Arrancar la última página del calendario, solemnizar el nacimiento de un nuevo año presidido por unos números diferentes y cruzar la puerta de enero -enero viene de januarius que significa puerta-, puede calificarse como una costumbre, un gesto cultural respetable. Otra cosa es que, después de una noche de algarabía ininterrumpida, vaciemos de contenido el uno de enero y solo nos fijemos en que todavía las agendas están sin tachaduras y nadie ha hecho ningún apunte en la hoja del primer mes.

El primero de enero estrenamos año, efectivamente, pero hay otras dos celebraciones que no podemos ignorar: La fiesta de Santa María Madre de Dios y la Jornada mundial por la paz.

Hablar de Santa María como Madre de Dios es recordar la aclamación de la Theotokos que surgió en el Concilio de Éfeso (341). El Concilio Vaticano II hace así referencia del dogma: «Desde los tiempos más antiguos, la Bienaventurada Virgen es honrada con el título de Madre de Dios, a cuyo amparo los fieles acuden con sus súplicas en todos sus peligros y necesidades» (Lumen gentium, 66).

Entre María y Jesús hay un vínculo que no solo es biológico, sino una relación espiritual. Desde el principio, sabe que su hijo Jesús es el Hijo de Dios. Conoce que su maternidad es obra del Espíritu Santo. Nosotros lo reconocemos y proclamamos cuando decimos: Santa María, Madre de Dios, ruega por nosotros

La Jornada Mundial de la Paz fue iniciativa del papa Pablo VI y se celebró por primera vez el uno de enero de 1968. Vietnam estaba entonces en guerra. Las guerras no han cesado desde los orígenes de la humanidad y hoy nuestra mirada se dirige a Ucrania donde los escombros y los charcos de sangre ofrecen el paisaje de la violencia. El papa Francisco lloró el pasado 8 de diciembre por el sufrimiento de Ucrania ante el monumento a la Inmaculada que se levanta en la Plaza de España de Roma.
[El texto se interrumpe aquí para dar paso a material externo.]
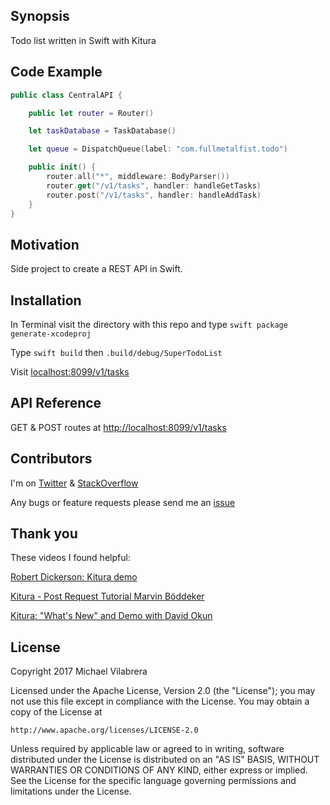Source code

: ## Synopsis

Todo list written in Swift with Kitura

## Code Example

```swift
public class CentralAPI {

    public let router = Router()

    let taskDatabase = TaskDatabase()

    let queue = DispatchQueue(label: "com.fullmetalfist.todo")

    public init() {
        router.all("*", middleware: BodyParser())
        router.get("/v1/tasks", handler: handleGetTasks)
        router.post("/v1/tasks", handler: handleAddTask)
    }
}
```

## Motivation

Side project to create a REST API in Swift.

## Installation

In Terminal visit the directory with this repo and type
    `swift package generate-xcodeproj`

Type
    `swift build`
then
    `.build/debug/SuperTodoList`

Visit [localhost:8099/v1/tasks](http://localhost:8099/v1/tasks)


## API Reference

GET & POST routes at [http://localhost:8099/v1/tasks](http://localhost:8099/v1/tasks)


## Contributors

I'm on [Twitter](https://twitter.com/MVilabrera) &
       [StackOverflow](https://stackoverflow.com/users/2533857/fullmetalfist)

Any bugs or feature requests please send me an [issue](https://github.com/FullMetalFist/SuperTodoList/issues)


## Thank you

These videos I found helpful:

[Robert Dickerson: Kitura demo](https://youtu.be/xEStdmwFVBg)

[Kitura - Post Request Tutorial Marvin Böddeker](https://youtu.be/iyPibwSk85w)

[Kitura: "What's New" and Demo with David Okun](https://youtu.be/tCI6wppenII)


## License

Copyright 2017 Michael Vilabrera

Licensed under the Apache License, Version 2.0 (the "License");
you may not use this file except in compliance with the License.
You may obtain a copy of the License at

    http://www.apache.org/licenses/LICENSE-2.0

Unless required by applicable law or agreed to in writing, software
distributed under the License is distributed on an "AS IS" BASIS,
WITHOUT WARRANTIES OR CONDITIONS OF ANY KIND, either express or implied.
See the License for the specific language governing permissions and
limitations under the License.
Nadie pone en duda que la paz es tan necesaria como precaria. La paz entre los pueblos, la paz familiar, la paz personal que es la tierra firme que nos permite permanecer en pie a pesar de los vendavales inesperados. Celebrar una “Jornada de la Paz” tiene algo de denuncia, de grito de protesta ante tantas estampas trágicas que nos ha ofrecido y ofrece la historia. Viene de lejos, las primeras páginas de la Biblia ya nos hablan del enfrentamiento entre Caín y Abel.

En estas fechas, todos hemos escrito tarjetas de felicitación o WhatsApp que repiten la palabra paz. Si esos mensajes no suponen una purificación del corazón y un deseo de reconciliación sin condiciones, podemos estar participando en un ejercicio colectivo de hipocresía. La Navidad y la paz no necesitan figurantes.